*HOW TO COMPLETE THIS TASK:*
Where the records below show the word "having" in a line, please copy that line.
[DATA PROVIDED — start]
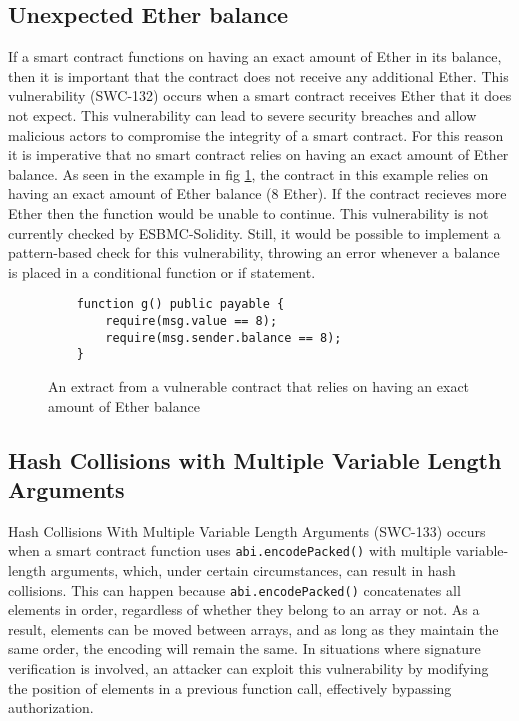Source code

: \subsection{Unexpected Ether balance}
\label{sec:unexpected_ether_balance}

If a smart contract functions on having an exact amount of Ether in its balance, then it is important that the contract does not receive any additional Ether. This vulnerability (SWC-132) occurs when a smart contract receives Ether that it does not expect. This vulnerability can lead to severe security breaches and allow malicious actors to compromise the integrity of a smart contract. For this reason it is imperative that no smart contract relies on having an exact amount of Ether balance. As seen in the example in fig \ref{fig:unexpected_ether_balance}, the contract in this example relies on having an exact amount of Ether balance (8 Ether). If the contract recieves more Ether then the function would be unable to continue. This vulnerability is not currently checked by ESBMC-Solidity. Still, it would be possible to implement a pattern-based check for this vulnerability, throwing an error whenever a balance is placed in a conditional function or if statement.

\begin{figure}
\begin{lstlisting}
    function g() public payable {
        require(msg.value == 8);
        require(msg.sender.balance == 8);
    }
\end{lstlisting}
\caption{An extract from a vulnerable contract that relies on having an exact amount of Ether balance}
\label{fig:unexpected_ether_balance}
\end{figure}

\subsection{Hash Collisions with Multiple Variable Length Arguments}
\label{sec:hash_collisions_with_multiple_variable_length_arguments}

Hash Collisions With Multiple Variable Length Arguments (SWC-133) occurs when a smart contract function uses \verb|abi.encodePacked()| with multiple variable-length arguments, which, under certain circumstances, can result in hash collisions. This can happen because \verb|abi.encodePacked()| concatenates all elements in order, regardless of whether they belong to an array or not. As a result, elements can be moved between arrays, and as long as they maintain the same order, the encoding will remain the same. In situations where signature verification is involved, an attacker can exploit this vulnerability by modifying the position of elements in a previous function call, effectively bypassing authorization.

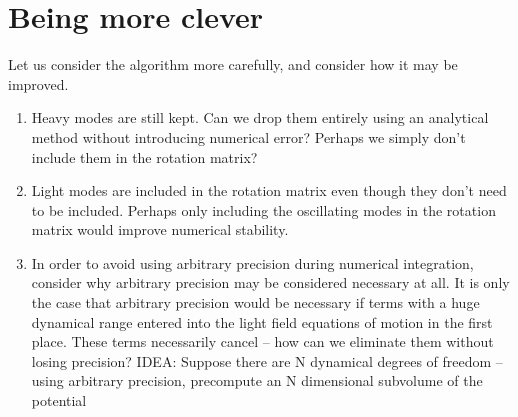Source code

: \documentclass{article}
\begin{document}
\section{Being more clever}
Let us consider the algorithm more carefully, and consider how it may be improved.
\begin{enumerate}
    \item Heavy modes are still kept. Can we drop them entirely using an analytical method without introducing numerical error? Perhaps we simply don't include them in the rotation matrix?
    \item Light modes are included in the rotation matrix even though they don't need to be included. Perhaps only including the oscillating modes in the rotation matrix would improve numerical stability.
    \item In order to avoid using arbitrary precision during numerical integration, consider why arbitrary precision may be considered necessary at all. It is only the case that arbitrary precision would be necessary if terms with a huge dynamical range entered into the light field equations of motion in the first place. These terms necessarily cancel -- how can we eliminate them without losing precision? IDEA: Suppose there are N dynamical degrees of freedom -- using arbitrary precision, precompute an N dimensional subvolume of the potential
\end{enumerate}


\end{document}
[DATA PROVIDED — finish]
[DATA PROVIDED — start]
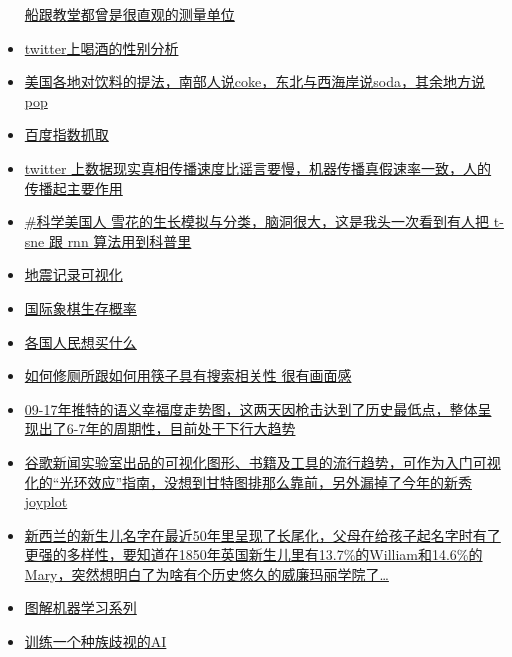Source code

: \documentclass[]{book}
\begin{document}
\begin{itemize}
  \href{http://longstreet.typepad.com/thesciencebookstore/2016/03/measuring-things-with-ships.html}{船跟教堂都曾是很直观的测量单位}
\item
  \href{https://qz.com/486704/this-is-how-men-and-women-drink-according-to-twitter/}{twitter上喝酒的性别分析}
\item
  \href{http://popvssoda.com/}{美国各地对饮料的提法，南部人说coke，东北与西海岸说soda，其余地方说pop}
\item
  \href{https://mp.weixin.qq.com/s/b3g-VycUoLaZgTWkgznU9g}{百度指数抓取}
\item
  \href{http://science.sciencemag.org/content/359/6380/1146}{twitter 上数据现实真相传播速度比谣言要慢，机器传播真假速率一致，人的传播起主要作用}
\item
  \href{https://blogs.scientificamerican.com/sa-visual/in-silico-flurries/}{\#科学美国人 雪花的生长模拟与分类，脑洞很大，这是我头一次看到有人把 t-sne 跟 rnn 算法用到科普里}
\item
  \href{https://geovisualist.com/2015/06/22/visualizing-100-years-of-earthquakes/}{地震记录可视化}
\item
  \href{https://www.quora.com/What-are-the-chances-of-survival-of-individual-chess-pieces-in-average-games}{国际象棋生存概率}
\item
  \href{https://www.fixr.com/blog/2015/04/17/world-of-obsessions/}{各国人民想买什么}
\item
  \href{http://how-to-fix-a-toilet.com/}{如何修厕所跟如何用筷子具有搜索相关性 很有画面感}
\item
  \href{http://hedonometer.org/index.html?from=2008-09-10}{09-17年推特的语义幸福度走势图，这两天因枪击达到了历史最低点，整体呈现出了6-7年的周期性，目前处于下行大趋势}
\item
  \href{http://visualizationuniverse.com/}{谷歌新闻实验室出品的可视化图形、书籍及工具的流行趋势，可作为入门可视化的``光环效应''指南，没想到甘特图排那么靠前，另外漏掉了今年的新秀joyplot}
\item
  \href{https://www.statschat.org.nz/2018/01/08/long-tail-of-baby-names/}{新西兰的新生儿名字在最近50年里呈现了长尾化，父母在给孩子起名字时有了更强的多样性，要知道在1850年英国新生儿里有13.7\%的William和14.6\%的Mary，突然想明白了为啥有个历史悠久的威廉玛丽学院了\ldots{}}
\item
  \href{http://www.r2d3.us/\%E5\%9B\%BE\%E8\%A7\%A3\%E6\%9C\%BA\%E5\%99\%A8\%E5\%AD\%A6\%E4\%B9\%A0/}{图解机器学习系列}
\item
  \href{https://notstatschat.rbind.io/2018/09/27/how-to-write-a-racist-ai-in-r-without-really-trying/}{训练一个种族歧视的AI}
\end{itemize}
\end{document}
[DATA PROVIDED — finish]
*TASK SOLUTION:*
If a smart contract functions on having an exact amount of Ether in its balance, then it is important that the contract does not receive any additional Ether. This vulnerability (SWC-132) occurs when a smart contract receives Ether that it does not expect. This vulnerability can lead to severe security breaches and allow malicious actors to compromise the integrity of a smart contract. For this reason it is imperative that no smart contract relies on having an exact amount of Ether balance. As seen in the example in fig \ref{fig:unexpected_ether_balance}, the contract in this example relies on having an exact amount of Ether balance (8 Ether). If the contract recieves more Ether then the function would be unable to continue. This vulnerability is not currently checked by ESBMC-Solidity. Still, it would be possible to implement a pattern-based check for this vulnerability, throwing an error whenever a balance is placed in a conditional function or if statement.
\caption{An extract from a vulnerable contract that relies on having an exact amount of Ether balance}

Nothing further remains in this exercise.